H0: The defendent is innocent.

Should our tests and evidence not disprove the null hypothesis, it will stand. We must provide evidence to disprove it. Thus, it is the prosecutors or researchers job to prove the alternative hypothesis they have proposed. We can have multiple alternative hypothesis, and we generally write them as H1, H2, and so on.

H1: The defendent committed the crime.

I should say something more about null hypotheses. Because it is the starting point of the tests, we generally aren’t concerned with proving it to be correct. As Ronald Fisher, one of the people that developed this line of statistics said, a null hypothesis, is “never proved or established, but is possibly disproved, in the course of experimentation”. It doesn’t matter if the defense attorney proves that the defendent is innocent. It can help, but that isn’t what’s important. What matters is whether the prosecutor proves the guilt. The jury can walk away with questions and be uncertain, they may even think there’s a better than 50-50 chance the accused commited the crime, but unless guilt is proven beyond a resonable doubt they are supposed to find them innocent. Our hypothesis tests works the same way.

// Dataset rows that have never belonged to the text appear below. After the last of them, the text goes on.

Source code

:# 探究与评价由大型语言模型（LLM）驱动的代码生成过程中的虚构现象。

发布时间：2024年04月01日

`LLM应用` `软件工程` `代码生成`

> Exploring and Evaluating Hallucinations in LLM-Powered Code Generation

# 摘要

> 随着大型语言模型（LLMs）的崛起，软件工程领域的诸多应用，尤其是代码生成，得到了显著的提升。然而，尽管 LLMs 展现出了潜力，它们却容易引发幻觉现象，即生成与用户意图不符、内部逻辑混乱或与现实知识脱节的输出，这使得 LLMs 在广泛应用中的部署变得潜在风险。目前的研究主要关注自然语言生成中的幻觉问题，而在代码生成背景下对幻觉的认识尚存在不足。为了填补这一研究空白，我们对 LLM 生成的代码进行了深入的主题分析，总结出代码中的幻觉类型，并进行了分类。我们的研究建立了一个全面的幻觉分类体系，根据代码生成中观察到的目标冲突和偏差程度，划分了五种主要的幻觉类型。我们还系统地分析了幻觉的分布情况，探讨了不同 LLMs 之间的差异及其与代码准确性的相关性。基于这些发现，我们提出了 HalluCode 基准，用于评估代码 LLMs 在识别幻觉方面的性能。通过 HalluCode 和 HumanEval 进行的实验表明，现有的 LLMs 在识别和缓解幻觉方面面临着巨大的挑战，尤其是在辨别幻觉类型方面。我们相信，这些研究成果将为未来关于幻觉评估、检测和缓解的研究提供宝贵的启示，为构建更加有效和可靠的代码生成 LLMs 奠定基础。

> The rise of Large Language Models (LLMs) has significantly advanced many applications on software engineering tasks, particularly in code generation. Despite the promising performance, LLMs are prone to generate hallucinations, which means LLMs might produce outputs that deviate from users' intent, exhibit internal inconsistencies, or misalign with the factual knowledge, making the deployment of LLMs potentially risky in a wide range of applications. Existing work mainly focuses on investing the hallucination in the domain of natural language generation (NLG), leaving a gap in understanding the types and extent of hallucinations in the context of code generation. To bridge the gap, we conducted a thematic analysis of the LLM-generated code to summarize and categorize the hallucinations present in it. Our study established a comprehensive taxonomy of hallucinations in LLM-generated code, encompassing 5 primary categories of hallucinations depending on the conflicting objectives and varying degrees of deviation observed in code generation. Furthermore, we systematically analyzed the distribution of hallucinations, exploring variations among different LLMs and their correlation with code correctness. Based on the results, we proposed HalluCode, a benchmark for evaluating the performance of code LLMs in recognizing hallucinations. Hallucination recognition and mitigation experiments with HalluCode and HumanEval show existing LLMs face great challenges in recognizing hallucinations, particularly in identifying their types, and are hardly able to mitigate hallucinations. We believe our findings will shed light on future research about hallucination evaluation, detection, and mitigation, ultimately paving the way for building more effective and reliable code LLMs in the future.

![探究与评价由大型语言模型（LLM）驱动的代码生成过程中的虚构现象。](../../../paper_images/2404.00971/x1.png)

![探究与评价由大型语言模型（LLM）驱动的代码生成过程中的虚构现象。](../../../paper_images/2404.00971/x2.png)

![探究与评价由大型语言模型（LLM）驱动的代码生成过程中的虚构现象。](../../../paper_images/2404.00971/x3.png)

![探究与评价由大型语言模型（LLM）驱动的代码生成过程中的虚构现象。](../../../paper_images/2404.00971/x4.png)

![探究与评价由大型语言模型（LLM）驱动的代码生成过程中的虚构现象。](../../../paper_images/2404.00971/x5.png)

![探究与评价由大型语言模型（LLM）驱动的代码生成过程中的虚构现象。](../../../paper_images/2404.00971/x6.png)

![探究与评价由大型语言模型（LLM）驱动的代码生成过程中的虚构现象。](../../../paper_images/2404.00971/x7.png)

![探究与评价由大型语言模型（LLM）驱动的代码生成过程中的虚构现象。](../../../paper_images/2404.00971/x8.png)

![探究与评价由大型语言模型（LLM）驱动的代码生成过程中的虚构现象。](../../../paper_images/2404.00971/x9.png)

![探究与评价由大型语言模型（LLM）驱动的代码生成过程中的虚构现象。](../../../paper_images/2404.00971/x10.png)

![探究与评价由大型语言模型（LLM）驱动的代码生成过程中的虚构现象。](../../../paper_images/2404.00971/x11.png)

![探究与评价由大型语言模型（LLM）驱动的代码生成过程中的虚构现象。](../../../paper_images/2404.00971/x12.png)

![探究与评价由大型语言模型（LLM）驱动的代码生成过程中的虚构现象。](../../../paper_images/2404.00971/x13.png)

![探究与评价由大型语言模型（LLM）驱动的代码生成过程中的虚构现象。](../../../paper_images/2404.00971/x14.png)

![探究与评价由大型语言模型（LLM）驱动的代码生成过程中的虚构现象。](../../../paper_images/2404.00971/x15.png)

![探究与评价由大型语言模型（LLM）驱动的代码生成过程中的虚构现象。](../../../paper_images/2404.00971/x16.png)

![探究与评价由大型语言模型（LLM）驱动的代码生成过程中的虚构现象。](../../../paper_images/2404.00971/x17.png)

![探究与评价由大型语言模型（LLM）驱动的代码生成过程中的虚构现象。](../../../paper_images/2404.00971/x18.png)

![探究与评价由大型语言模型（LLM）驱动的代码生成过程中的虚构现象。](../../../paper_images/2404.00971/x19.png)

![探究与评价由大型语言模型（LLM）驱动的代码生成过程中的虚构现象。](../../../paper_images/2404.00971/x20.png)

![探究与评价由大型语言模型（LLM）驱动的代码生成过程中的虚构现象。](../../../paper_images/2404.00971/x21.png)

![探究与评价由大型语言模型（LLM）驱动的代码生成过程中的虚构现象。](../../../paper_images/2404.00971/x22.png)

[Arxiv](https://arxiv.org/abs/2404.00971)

Unless we prove that our alternative hypothesis (H1) is correct beyond a reasonable doubt, we can not reject the null hypothesis (H0). That phrase may sound slightly clunky, but it’s specific to the context of what we’re doing. We are attempting with our statistical tests to reject the null hypothesis of no relationship. If we don’t, we say that we have failed to reject the null.

One more time, because this point that will come up on a test at some point. We are attempting to disprove the null hypothesis, in order to confirm the alternative that we have proposed. If we do not, we have failed to reject the null - not proven the null, failed to reject the null.

9.1.1 An Example

What might that look like in a social science context?

Let’s say your statistics professor is always looking for ways to boost their students learning. They hypothesize that listening to classical music during lectures will help students retain the information. How could they measure that? For one thing, they could compare the grades of students that sit in class with classical music playing, against those that don’t. So to be more specific, the hypothesis would be that listening to classical music increases grades in intro to stats classes.

So what is the null hypothesis in that case, or stated differently, what is the equivalence of innocence, in the case of classical music and grades? The null hypothesis that needs to be disproven is that there is no effect of classical music.

H0: CLassical music has no effect on student grades.

And what we want to test with our hypothesis is that classical music does have an effect.

H1: Classical music improves student grades.

The professor could collect data on tests taken by one class where they played classical music and another where they didn’t If they compared the grades, they may be able to reject the null hypothesis, or they may fail. In the next section we’ll describe a bit more about what that looks like.

9.2 Rock The Hypothesis

In 2004, researchers wanted to test the impact of tv commercials that would encourage young voters to go to cast votes. In order to test the impact of tv commercials, they chose 43 tv markets (similar to cities, but slightly larger) that would see the commercials several times a day, and selected other similar tv markets that wouldn’t see the commercial. That way, they could observe whether watching the commercial had any impact on the number of 18 and 19 year olds that actually voted in the 2004 Presidential Election.

H0: TV commercials had no impact on voting rates by 18 an 19 year olds H1: TV commercials increased voting rates by 18 an 19 year olds

The data from their test is avaliable in R with the pscl package and the dataset RockTheVote.

Before we start, we should make sure we understand the data we are using. We can us nrow() to see how many observations are in the data.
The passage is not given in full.